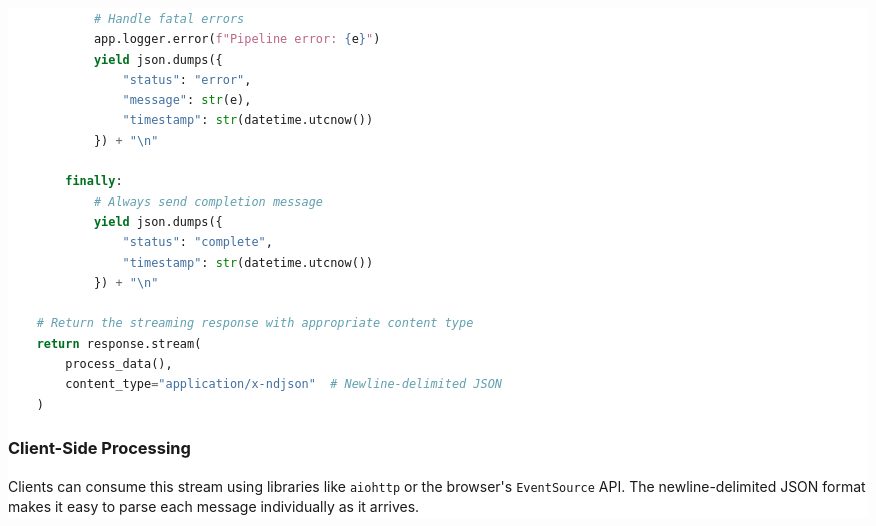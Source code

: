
 ```python
            # Handle fatal errors
            app.logger.error(f"Pipeline error: {e}")
            yield json.dumps({
                "status": "error",
                "message": str(e),
                "timestamp": str(datetime.utcnow())
            }) + "\n"

        finally:
            # Always send completion message
            yield json.dumps({
                "status": "complete",
                "timestamp": str(datetime.utcnow())
            }) + "\n"

    # Return the streaming response with appropriate content type
    return response.stream(
        process_data(),
        content_type="application/x-ndjson"  # Newline-delimited JSON
    )
```

### Client-Side Processing

Clients can consume this stream using libraries like `aiohttp` or the browser's `EventSource` API. The newline-delimited JSON format makes it easy to parse each message individually as it arrives.
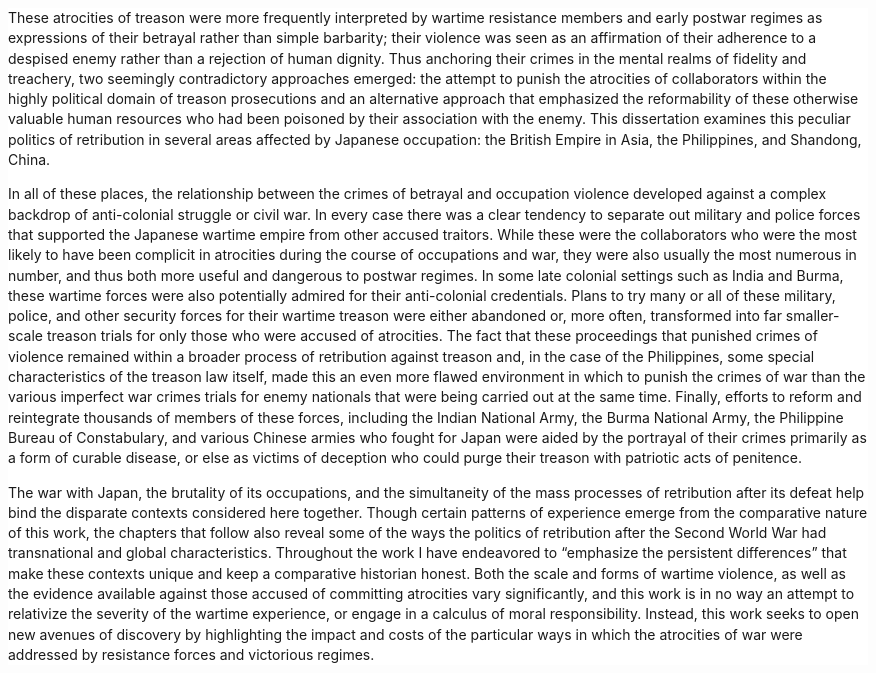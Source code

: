 These atrocities of treason were more frequently interpreted by wartime
resistance members and early postwar regimes as expressions of their
betrayal rather than simple barbarity; their violence was seen as an
affirmation of their adherence to a despised enemy rather than a
rejection of human dignity. Thus anchoring their crimes in the mental
realms of fidelity and treachery, two seemingly contradictory approaches
emerged: the attempt to punish the atrocities of collaborators within
the highly political domain of treason prosecutions and an alternative
approach that emphasized the reformability of these otherwise valuable
human resources who had been poisoned by their association with the
enemy. This dissertation examines this peculiar politics of retribution
in several areas affected by Japanese occupation: the British Empire in
Asia, the Philippines, and Shandong, China. 

In all of these places, the relationship between the crimes of betrayal
and occupation violence developed against a complex backdrop of
anti-colonial struggle or civil war. In every case there was a clear
tendency to separate out military and police forces that supported the
Japanese wartime empire from other accused traitors. While these were
the collaborators who were the most likely to have been complicit in
atrocities during the course of occupations and war, they were also
usually the most numerous in number, and thus both more useful and
dangerous to postwar regimes. In some late colonial settings such as
India and Burma, these wartime forces were also potentially admired for
their anti-colonial credentials. Plans to try many or all of these
military, police, and other security forces for their wartime treason
were either abandoned or, more often, transformed into far smaller-scale
treason trials for only those who were accused of atrocities. The fact
that these proceedings that punished crimes of violence remained within
a broader process of retribution against treason and, in the case of the
Philippines, some special characteristics of the treason law itself,
made this an even more flawed environment in which to punish the crimes
of war than the various imperfect war crimes trials for enemy nationals
that were being carried out at the same time. Finally, efforts to reform
and reintegrate thousands of members of these forces, including the
Indian National Army, the Burma National Army, the Philippine Bureau of
Constabulary, and various Chinese armies who fought for Japan were aided
by the portrayal of their crimes primarily as a form of curable disease,
or else as victims of deception who could purge their treason with
patriotic acts of penitence.

The war with Japan, the brutality of its occupations, and the
simultaneity of the mass processes of retribution after its defeat help
bind the disparate contexts considered here together. Though certain
patterns of experience emerge from the comparative nature of this work,
the chapters that follow also reveal some of the ways the politics of
retribution after the Second World War had transnational and global
characteristics. Throughout the work I have endeavored to “emphasize the
persistent differences” that make these contexts unique and keep a
comparative historian honest. Both the scale and forms of wartime
violence, as well as the evidence available against those accused of
committing atrocities vary significantly, and this work is in no way an
attempt to relativize the severity of the wartime experience, or engage
in a calculus of moral responsibility. Instead, this work seeks to open
new avenues of discovery by highlighting the impact and costs of the
particular ways in which the atrocities of war were addressed by
resistance forces and victorious regimes.
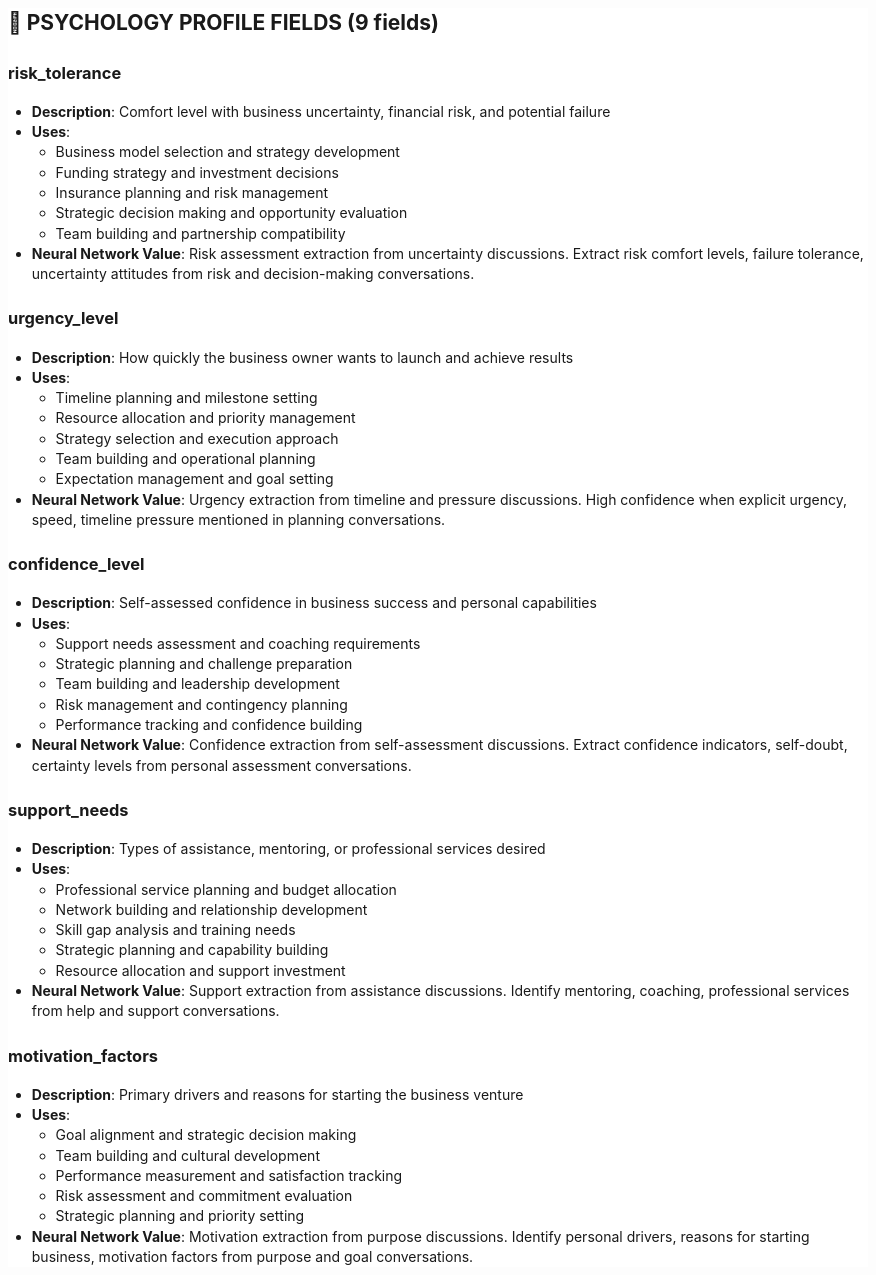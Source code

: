 
## 🧠 **PSYCHOLOGY PROFILE FIELDS (9 fields)**

### risk_tolerance
- **Description**: Comfort level with business uncertainty, financial risk, and potential failure
- **Uses**:
  - Business model selection and strategy development
  - Funding strategy and investment decisions
  - Insurance planning and risk management
  - Strategic decision making and opportunity evaluation
  - Team building and partnership compatibility
- **Neural Network Value**: Risk assessment extraction from uncertainty discussions. Extract risk comfort levels, failure tolerance, uncertainty attitudes from risk and decision-making conversations.

### urgency_level
- **Description**: How quickly the business owner wants to launch and achieve results
- **Uses**:
  - Timeline planning and milestone setting
  - Resource allocation and priority management
  - Strategy selection and execution approach
  - Team building and operational planning
  - Expectation management and goal setting
- **Neural Network Value**: Urgency extraction from timeline and pressure discussions. High confidence when explicit urgency, speed, timeline pressure mentioned in planning conversations.

### confidence_level
- **Description**: Self-assessed confidence in business success and personal capabilities
- **Uses**:
  - Support needs assessment and coaching requirements
  - Strategic planning and challenge preparation
  - Team building and leadership development
  - Risk management and contingency planning
  - Performance tracking and confidence building
- **Neural Network Value**: Confidence extraction from self-assessment discussions. Extract confidence indicators, self-doubt, certainty levels from personal assessment conversations.

### support_needs
- **Description**: Types of assistance, mentoring, or professional services desired
- **Uses**:
  - Professional service planning and budget allocation
  - Network building and relationship development
  - Skill gap analysis and training needs
  - Strategic planning and capability building
  - Resource allocation and support investment
- **Neural Network Value**: Support extraction from assistance discussions. Identify mentoring, coaching, professional services from help and support conversations.

### motivation_factors
- **Description**: Primary drivers and reasons for starting the business venture
- **Uses**:
  - Goal alignment and strategic decision making
  - Team building and cultural development
  - Performance measurement and satisfaction tracking
  - Risk assessment and commitment evaluation
  - Strategic planning and priority setting
- **Neural Network Value**: Motivation extraction from purpose discussions. Identify personal drivers, reasons for starting business, motivation factors from purpose and goal conversations.
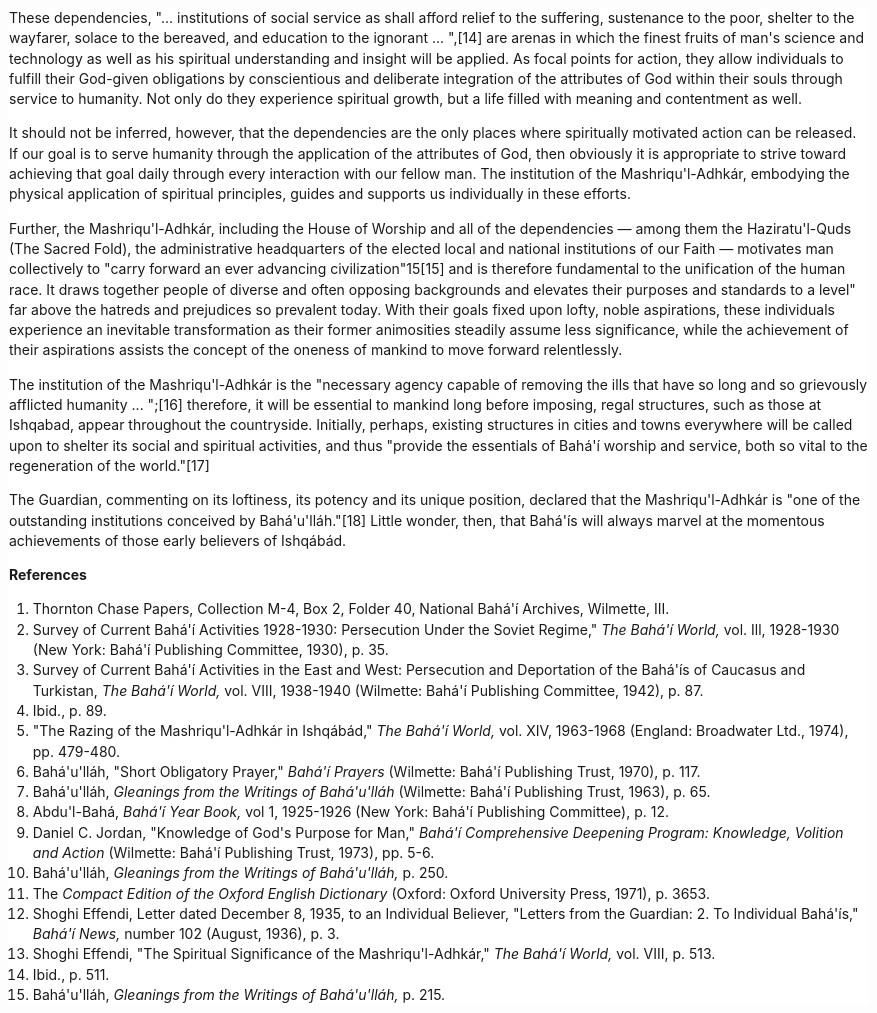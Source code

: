 These dependencies, "... institutions of social service as shall afford relief to the suffering, sustenance to the poor, shelter to the wayfarer, solace to the bereaved, and education to the ignorant ... ",\[14\] are arenas in which the finest fruits of man's science and technology as well as his spiritual understanding and insight will be applied. As focal points for action, they allow individuals to fulfill their God-given obligations by conscientious and deliberate integration of the attributes of God within their souls through service to humanity. Not only do they experience spiritual growth, but a life filled with meaning and contentment as well.

It should not be inferred, however, that the dependencies are the only places where spiritually motivated action can be released. If our goal is to serve humanity through the application of the attributes of God, then obviously it is appropriate to strive toward achieving that goal daily through every interaction with our fellow man. The institution of the Mashriqu'l-Adhkár, embodying the physical application of spiritual principles, guides and supports us individually in these efforts.

Further, the Mashriqu'l-Adhkár, including the House of Worship and all of the dependencies — among them the Haziratu'l-Quds (The Sacred Fold), the administrative headquarters of the elected local and national institutions of our Faith — motivates man collectively to "carry forward an ever advancing civilization"15\[15\] and is therefore fundamental to the unification of the human race. It draws together people of diverse and often opposing backgrounds and elevates their purposes and standards to a level" far above the hatreds and prejudices so prevalent today. With their goals fixed upon lofty, noble aspirations, these individuals experience an inevitable transformation as their former animosities steadily assume less significance, while the achievement of their aspirations assists the concept of the oneness of mankind to move forward relentlessly.

The institution of the Mashriqu'l-Adhkár is the "necessary agency capable of removing the ills that have so long and so grievously afflicted humanity ... ";\[16\] therefore, it will be essential to mankind long before imposing, regal structures, such as those at Ishqabad, appear throughout the countryside. Initially, perhaps, existing structures in cities and towns everywhere will be called upon to shelter its social and spiritual activities, and thus "provide the essentials of Bahá'í worship and service, both so vital to the regeneration of the world."\[17\]

The Guardian, commenting on its loftiness, its potency and its unique position, declared that the Mashriqu'l-Adhkár is "one of the outstanding institutions conceived by Bahá'u'lláh."\[18\] Little wonder, then, that Bahá'ís will always marvel at the momentous achievements of those early believers of Ishqábád.

**References**

1.  Thornton Chase Papers, Collection M-4, Box 2, Folder 40, National Bahá'í Archives, Wilmette, III.
2.  Survey of Current Bahá'í Activities 1928-1930: Persecution Under the Soviet Regime," _The Bahá'í World,_ vol. Ill, 1928-1930 (New York: Bahá'í Publishing Committee, 1930), p. 35.
3.  Survey of Current Bahá'í Activities in the East and West: Persecution and Deportation of the Bahá'ís of Caucasus and Turkistan, _The Bahá'í World,_ vol. VIII, 1938-1940 (Wilmette: Bahá'í Publishing Committee, 1942), p. 87.
4.  Ibid., p. 89.
5.  "The Razing of the Mashriqu'l-Adhkár in Ishqábád," _The Bahá'í World,_ vol. XIV, 1963-1968 (England: Broadwater Ltd., 1974), pp. 479-480.
6.  Bahá'u'lláh, "Short Obligatory Prayer," _Bahá'í Prayers_ (Wilmette: Bahá'í Publishing Trust, 1970), p. 117.
7.  Bahá'u'lláh, _Gleanings from the Writings of Bahá'u'lláh_ (Wilmette: Bahá'í Publishing Trust, 1963), p. 65.
8.  Abdu'l-Bahá, _Bahá'í Year Book,_ vol 1, 1925-1926 (New York: Bahá'í Publishing Committee), p. 12.
9.  Daniel C. Jordan, "Knowledge of God's Purpose for Man," _Bahá'í Comprehensive Deepening Program: Knowledge, Volition and Action_ (Wilmette: Bahá'í Publishing Trust, 1973), pp. 5-6.
10.  Bahá'u'lláh, _Gleanings from the Writings of Bahá'u'lláh,_ p. 250.
11.  The _Compact Edition of the Oxford English Dictionary_ (Oxford: Oxford University Press, 1971), p. 3653.
12.  Shoghi Effendi, Letter dated December 8, 1935, to an Individual Believer, "Letters from the Guardian: 2. To Individual Bahá'ís," _Bahá'í News,_ number 102 (August, 1936), p. 3.
13.  Shoghi Effendi, "The Spiritual Significance of the Mashriqu'l-Adhkár," _The Bahá'í World,_ vol. VIII, p. 513.
14.  Ibid., p. 511.
15.  Bahá'u'lláh, _Gleanings from the Writings of Bahá'u'lláh,_ p. 215.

────────

▶ PROMPT:
Exactly the lines above from the one with "treason trials for" to the one with "Constabulary, and various", both included, are to be quoted; leave the rest out.

▶ RESULT:
treason trials for only those who were accused of atrocities. The fact
that these proceedings that punished crimes of violence remained within
a broader process of retribution against treason and, in the case of the
Philippines, some special characteristics of the treason law itself,
made this an even more flawed environment in which to punish the crimes
of war than the various imperfect war crimes trials for enemy nationals
that were being carried out at the same time. Finally, efforts to reform
and reintegrate thousands of members of these forces, including the
Indian National Army, the Burma National Army, the Philippine Bureau of
Constabulary, and various Chinese armies who fought for Japan were aided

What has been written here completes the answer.